Justement, ça tombe bien, il y avait cet automne des élections ordinales. 100% de râleurs, 25% de votants. Et une victoire aux points qui tombe à pic.
De fait, la ministre des architectes est, entre poire et fromage, apparemment fort aise. Il lui revenait en effet de complimenter, le 3 décembre 2013, Catherine Jacquot, devenue quelques jours auparavant la première Présidente du Conseil national de l’Ordre des Architectes – la poire – avant de complimenter, le 16 décembre suivant, les trois lauréates des premiers ‘Prix Femmes Architectes 2013’ – le fromage.
Qui a dit que politique et architecture sont métiers de brutes ?
Pourtant, à regarder ces élections de plus près, des architectes grondent en quelques campagnes. En effet, des candidats de Défense profession Architecte (DpA) ont, dans l’Ouest notamment, remporté des régions entières tandis qu’à Paris, si l’UNSFA n’a pas fait recette, le syndicat ne veut pas rater le train de la fronde. DpA !!!!! UNSFA !!!!!
DpA, il y a peu, était encore un groupuscule dont les acteurs, à chaque congrès de l’UNSFA, faisaient sourire quand ils n’agaçaient pas, évoquant à chaque assemblée générale la création par Pétain de l’Ordre des Architectes et appelant à sa dislocation, sa disparition, son anéantissement.
D’ailleurs, la rhétorique groupusculaire demeure. «Si la voix de la sagesse ne pouvait être entendue, il reviendrait à DpA – eu égard au mandat qui est le sien – de prendre la responsabilité…», menace ainsi DpA dans un communiqué peu amène daté du 2 décembre 2013 et adressé à la toute nouvelle Présidente élue de l’Ordre. DpA se veut le porte-parole d’une «angoisse» qui, en lieu de «modernisation de la profession» (dixit Catherine Jacquot), craint un «assainissement». Fichtre ! Et pourquoi pas une épuration ?
«S’il s’agit de convaincre ceux qui n’ont pas de commandes (l’écrasante majorité) de s’orienter vers les ‘métiers de l’architecture’ ou tout simplement de disparaître, tandis qu’une toute petite minorité d’architectes se partagerait – espèrent-ils – les opérations de prestige, il lui [Catherine Jacquot] faudra comprendre que cette profession n’a pas décidé de se suicider», précise DpA en toute simplicité.

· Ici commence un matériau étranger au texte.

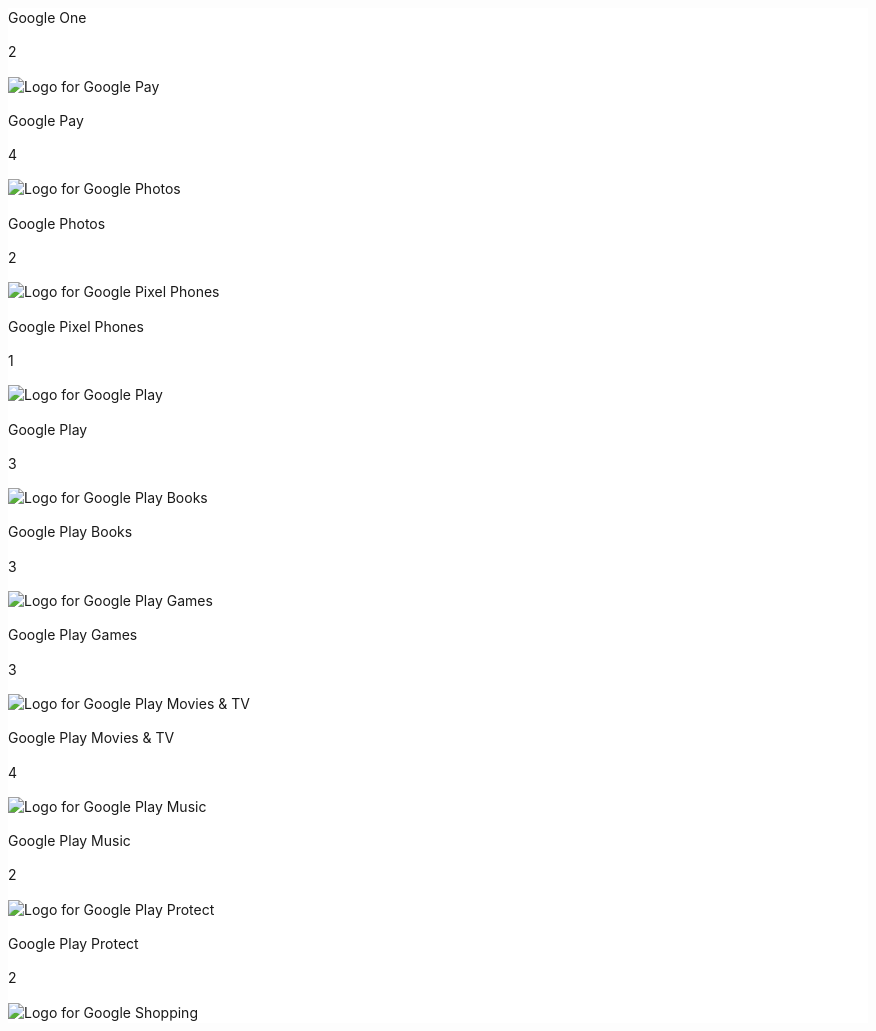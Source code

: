 Google One

2

![](https://www.gstatic.com/images/branding/product/1x/pay_ios_48dp.png "Logo for Google Pay")

Google Pay

4

![](https://www.gstatic.com/images/branding/product/1x/photos_36dp.png "Logo for Google Photos")

Google Photos

2

![](https://www.gstatic.com/images/branding/product/1x/googleg_36dp.png "Logo for Google Pixel Phones")

Google Pixel Phones

1

![](https://www.gstatic.com/images/branding/product/1x/play_prism_36dp.png "Logo for Google Play")

Google Play

3

![](https://www.gstatic.com/images/branding/product/1x/play_books_36dp.png "Logo for Google Play Books")

Google Play Books

3

![](https://www.gstatic.com/images/branding/product/1x/play_games_36dp.png "Logo for Google Play Games")

Google Play Games

3

![](https://www.gstatic.com/images/branding/product/1x/play_movies_36dp.png "Logo for Google Play Movies & TV")

Google Play Movies & TV

4

![](https://www.gstatic.com/images/branding/product/1x/play_music_36dp.png "Logo for Google Play Music")

Google Play Music

2

![](https://www.gstatic.com/images/branding/product/1x/play_protect_36dp.png "Logo for Google Play Protect")

Google Play Protect

2

![](https://www.gstatic.com/images/branding/product/1x/shopping_36dp.png "Logo for Google Shopping")
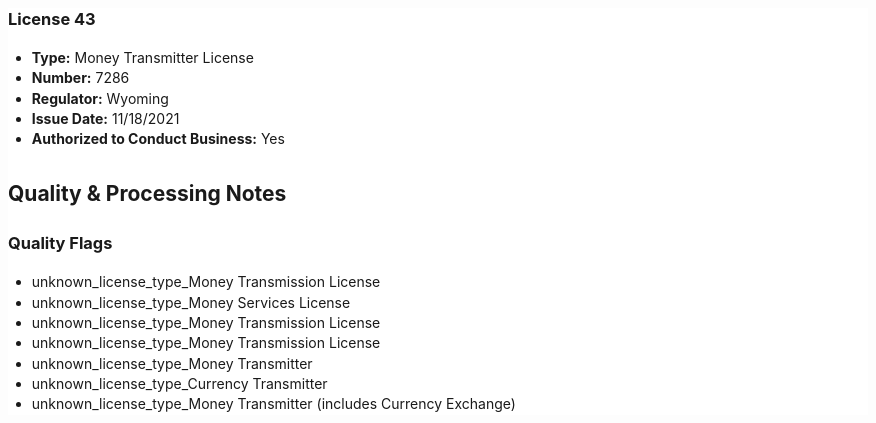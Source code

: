 ### License 43
- **Type:** Money Transmitter License
- **Number:** 7286
- **Regulator:** Wyoming
- **Issue Date:** 11/18/2021
- **Authorized to Conduct Business:** Yes

## Quality & Processing Notes
### Quality Flags
- unknown_license_type_Money Transmission License
- unknown_license_type_Money Services License
- unknown_license_type_Money Transmission License
- unknown_license_type_Money Transmission License
- unknown_license_type_Money Transmitter
- unknown_license_type_Currency Transmitter
- unknown_license_type_Money Transmitter (includes Currency Exchange)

Cela écrit, si la communication parisienne de DpA laisse à désirer, ce ne sont pas de vieux bougres qui ont conquis des régions et grignoté des sièges un peu partout. A y regarder de plus près, ce sont nombre de petites et moyennes agences, plutôt jeunes qui, en moyennes et grandes villes, au travers de leurs associés – le plus souvent un actionnaire unique -, se sont emparés de l’appareil DpA. Oui, l’appareil comme on dit à Minsk.
Ces architectes-là en ont, d’évidence, gros sur la patate. La crise, en 2013, souvenez-vous. Dans DpA, ils ont entendu Défense profession Architecte. Et comme ils ont fait des études, ils savent que quitte à s’organiser, autant s’appuyer sur une marque existante. Ils sont apparemment de plus en plus nombreux à penser que ça sonne bien Défense profession Architecte.
Evidemment, les élus DpA ne représentent qu’une minorité de 25% de votants. Mais, dans l’Ouest et ailleurs dans le pays, il y a en ce moment le feu et la poudre. Imaginez la ministre des architectes obligée de se justifier lors d’un conseil des ministres de 2014 quant à cette soudaine pagaille, même chez les architectes ! «Que fait l’Ordre ?», pourrait s’inquiéter le premier ministre.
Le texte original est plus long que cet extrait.